Original photography by Gabriel Humphreys

As the title suggests, the Kill or Cure exhibition explores the potential of elements of the natural world – plants, animals, and substances – to do us harm, or to bring us healing. The collection of works spreads across a number of rooms in Wolfson College and promises a “treasure trove of ideas and visual responses”. It doesn’t disappoint: despite the relatively limited exhibition space, diverse interpretations of the underlying theme abound.

Having such a specific but polyvalent focus has allowed artists to choose their own paths with minimal restriction, and different approaches flourish. Pieces also feel well curated considering these differences, some coming together in reflective synergy, while others address disparate aspects of the theme. Both approaches work to make the works greater than the sum of their parts, providing complement or contrast to their individual subject matter.

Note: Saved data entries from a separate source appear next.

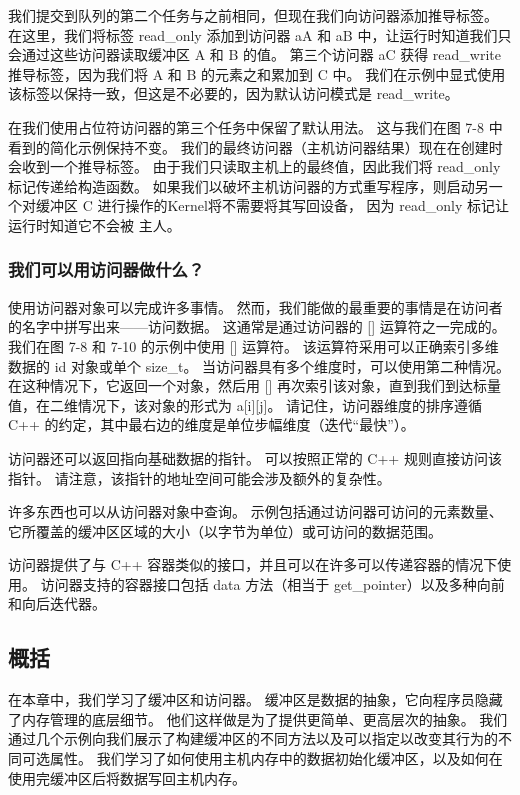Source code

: 我们提交到队列的第二个任务与之前相同，但现在我们向访问器添加推导标签。 
在这里，我们将标签 read\_only 添加到访问器 aA 和 aB 中，让运行时知道我们只会通过这些访问器读取缓冲区 A 和 B 的值。 
第三个访问器 aC 获得 read\_write 推导标签，因为我们将 A 和 B 的元素之和累加到 C 中。
我们在示例中显式使用该标签以保持一致，但这是不必要的，因为默认访问模式是 read\_write。

在我们使用占位符访问器的第三个任务中保留了默认用法。 这与我们在图 7-8 中看到的简化示例保持不变。 
我们的最终访问器（主机访问器结果）现在在创建时会收到一个推导标签。 
由于我们只读取主机上的最终值，因此我们将 read\_only 标记传递给构造函数。 
如果我们以破坏主机访问器的方式重写程序，则启动另一个对缓冲区 C 进行操作的Kernel将不需要将其写回设备，
因为 read\_only 标记让运行时知道它不会被 主人。

\subsubsection{我们可以用访问器做什么？}
使用访问器对象可以完成许多事情。 然而，我们能做的最重要的事情是在访问者的名字中拼写出来——访问数据。 
这通常是通过访问器的 [] 运算符之一完成的。 我们在图 7-8 和 7-10 的示例中使用 [] 运算符。 
该运算符采用可以正确索引多维数据的 id 对象或单个 size\_t。 当访问器具有多个维度时，可以使用第二种情况。 
在这种情况下，它返回一个对象，然后用 [] 再次索引该对象，直到我们到达标量值，在二维情况下，该对象的形式为 a[i][j]。 
请记住，访问器维度的排序遵循 C++ 的约定，其中最右边的维度是单位步幅维度（迭代“最快”）。

访问器还可以返回指向基础数据的指针。 可以按照正常的 C++ 规则直接访问该指针。 
请注意，该指针的地址空间可能会涉及额外的复杂性。

许多东西也可以从访问器对象中查询。 
示例包括通过访问器可访问的元素数量、它所覆盖的缓冲区区域的大小（以字节为单位）或可访问的数据范围。

访问器提供了与 C++ 容器类似的接口，并且可以在许多可以传递容器的情况下使用。 
访问器支持的容器接口包括 data 方法（相当于 get\_pointer）以及多种向前和向后迭代器。

\subsection{概括}
在本章中，我们学习了缓冲区和访问器。 缓冲区是数据的抽象，它向程序员隐藏了内存管理的底层细节。 
他们这样做是为了提供更简单、更高层次的抽象。 
我们通过几个示例向我们展示了构建缓冲区的不同方法以及可以指定以改变其行为的不同可选属性。 
我们学习了如何使用主机内存中的数据初始化缓冲区，以及如何在使用完缓冲区后将数据写回主机内存。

“The works seek to challenge the accepted image of plants as catatonic, lifeless objects”

The exhibition was initiated from an open call, and responses came from all over the world, with most works being created specifically for the exhibition by a wide range of artists. As might be expected, there is a broad spectrum of different styles, mediums, and qualities. This is sometimes particularly apparent – pieces range from the abstract and thoughtful, to the occasionally heavy-handed and unrefined. Overall, however, these very literal interpretations are few and far between, and nevertheless contain interesting meditations on the theme.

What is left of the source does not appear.